The Director of the Texas Service Center denied the petition, concluding that although the Petitioner 
qualified for classification as a member of the professions holding an advanced degree, he had not 
established that a waiver of the required job offer, and thus of the labor certification, would be in the 
national interest. 
On appeal, the Petitioner submits additional documentation and a brief asserting that he is eligible for 
a national interest waiver. In these proceedings, it is the petitioner's burden to establish eligibility for 
the immigration benefit sought. Section 291 of the Act, 8 U.S.C. ยง 1361. Upon de nova review , we 
will dismiss the appeal. 
I. LAW 
To establish eligibility for a national interest waiver, a petitioner must first demonstrate qualification 
for the underlying EB-2 visa classification, as either an advanced degree professional or an individual 
of exceptional ability in the sciences, arts, or business. Because this classification requires that the 
individual's services be sought by a U.S. employer, a separate showing is required to establish that a 
waiver of the job offer requirement is in the national interest. 
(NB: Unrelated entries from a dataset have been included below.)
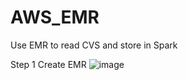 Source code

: # AWS_EMR
Use EMR to read CVS and store in Spark

Step 1 Create EMR
![image](https://user-images.githubusercontent.com/75282285/225351734-cebdc816-7c2c-464b-9c48-fc946f063cc6.png)
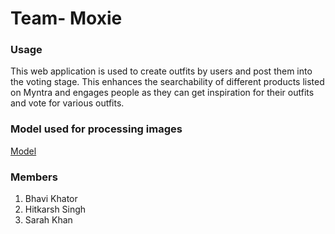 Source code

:# Team- Moxie

### Usage
This web application is used to create outfits by users and post them into the voting stage. 
This enhances the searchability of different products listed on Myntra and engages people as they can get inspiration for their outfits and vote for various outfits.

### Model used for processing images
[Model](https://drive.google.com/file/d/1aEunsuvK9OQCEjRWsx8QOMBXU3ZCjaSj/view?usp=sharing)

### Members
1. Bhavi Khator
2. Hitkarsh Singh
3. Sarah Khan
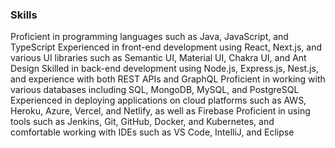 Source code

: 
### Skills
Proficient in programming languages such as Java, JavaScript, and TypeScript
Experienced in front-end development using React, Next.js, and various UI libraries such as Semantic UI, Material UI, Chakra UI, and Ant Design
Skilled in back-end development using Node.js, Express.js, Nest.js, and experience with both REST APIs and GraphQL
Proficient in working with various databases including SQL, MongoDB, MySQL, and PostgreSQL
Experienced in deploying applications on cloud platforms such as AWS, Heroku, Azure, Vercel, and Netlify, as well as Firebase
Proficient in using tools such as Jenkins, Git, GitHub, Docker, and Kubernetes, and comfortable working with IDEs such as VS Code, IntelliJ, and Eclipse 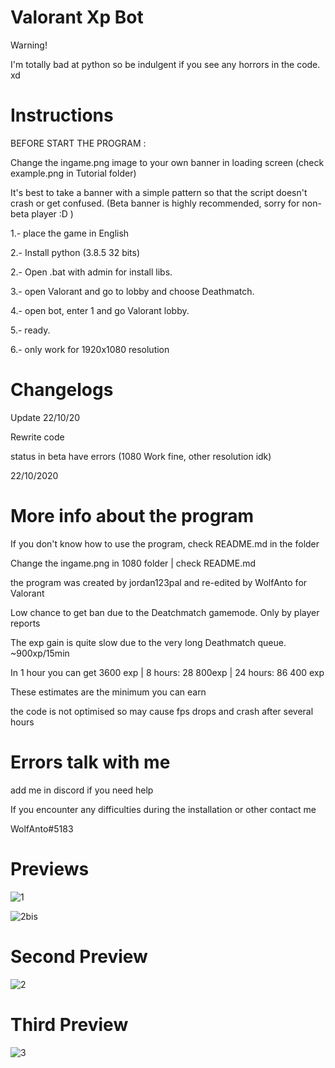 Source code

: # Valorant Xp Bot

Warning!

I'm totally bad at python so be indulgent if you see any horrors in the code. xd

# Instructions

BEFORE START THE PROGRAM : 

Change the ingame.png image to your own banner in loading screen (check example.png in Tutorial folder)

It's best to take a banner with a simple pattern so that the script doesn't crash or get confused. (Beta banner is highly recommended, sorry for non-beta player :D )

1.- place the game in English

2.- Install python (3.8.5 32 bits)

2.- Open .bat with admin for install libs.

3.- open Valorant and go to lobby and choose Deathmatch.

4.- open bot, enter 1 and go Valorant lobby.

5.- ready.

6.- only work for 1920x1080 resolution

# Changelogs
Update 22/10/20

Rewrite code

status in beta have errors (1080 Work fine, other resolution idk)

22/10/2020

# More info about the program

If you don't know how to use the program, check README.md in the folder

Change the ingame.png in 1080 folder | check README.md

the program was created by jordan123pal and re-edited by WolfAnto for Valorant

Low chance to get ban due to the Deatchmatch gamemode. Only by player reports

The exp gain is quite slow due to the very long Deathmatch queue. ~900xp/15min

In 1 hour you can get 3600 exp | 8 hours: 28 800exp | 24 hours: 86 400 exp

These estimates are the minimum you can earn

the code is not optimised so may cause fps drops and crash after several hours


# Errors talk with me
add me in discord if you need help

If you encounter any difficulties during the installation or other contact me

WolfAnto#5183

# Previews

![1](https://user-images.githubusercontent.com/73076854/96799030-7af07080-1402-11eb-82db-70ce684b0dec.png)

![2bis](https://user-images.githubusercontent.com/73076854/96799421-6365b780-1403-11eb-8bd2-094c7b259cee.png)


# Second Preview

![2](https://user-images.githubusercontent.com/73076854/96799314-26012a00-1403-11eb-82d7-64710134cea4.png)

# Third Preview

![3](https://user-images.githubusercontent.com/73076854/96799151-c145cf80-1402-11eb-84f8-543148674dee.png)
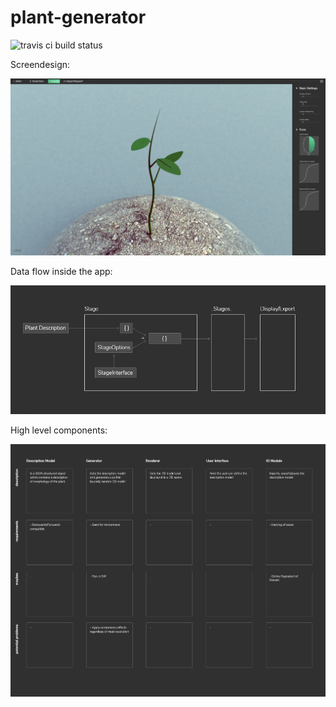 # plant-generator

![travis ci build status](https://api.travis-ci.com/jim-fx/plant-generator.svg?branch=master)

Screendesign:

![screendesign leaves](https://raw.githubusercontent.com/jim-fx/plant-generator/master/design/screendesign/leaves.png)

Data flow inside the app:

![screendesign leaves](https://raw.githubusercontent.com/jim-fx/plant-generator/master/design/screendesign/data%20flow.png)

High level components:

![screendesign leaves](https://raw.githubusercontent.com/jim-fx/plant-generator/master/design/screendesign/high%20level%20components.png)

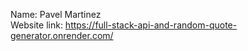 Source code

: Name: Pavel Martinez <br>
Website link: https://full-stack-api-and-random-quote-generator.onrender.com/
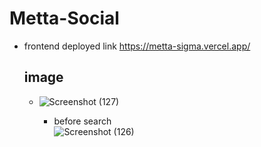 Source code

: # Metta-Social
- frontend deployed link
   https://metta-sigma.vercel.app/

  ## image
  - ![Screenshot (127)](https://github.com/mdasriya/metta/assets/110367868/89733a32-2466-4d63-b58f-469d44659125)
 
    - before search    
     ![Screenshot (126)](https://github.com/mdasriya/metta/assets/110367868/7564b4e7-a3ae-4233-b61f-4724fd799ab7)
Section 203 (b) of the Act sets out this sequential framework: 
(2) Aliens who are members of the professions holding advanced degrees or aliens of 
exceptional ability. -
(A) In general. - Visas shall be made available ... to qualified immigrants who are 
members of the professions holding advanced degrees or their equivalent or 
who because of their exceptional ability in the sciences, arts, or business, will 
substantially benefit prospectively the national economy, cultural or 
educational interests, or welfare of the United States, and whose services in the 
sciences, arts, professions, or business are sought by an employer in the United 
States. 
(B) Waiver ofjob offer-
(i) National interest waiver. ... [T]he Attorney General may, when the Attorney 
General deems it to be in the national interest, waive the requirements of 
subparagraph (A) that an alien's services in the sciences, arts, professions, or 
business be sought by an employer in the United States. 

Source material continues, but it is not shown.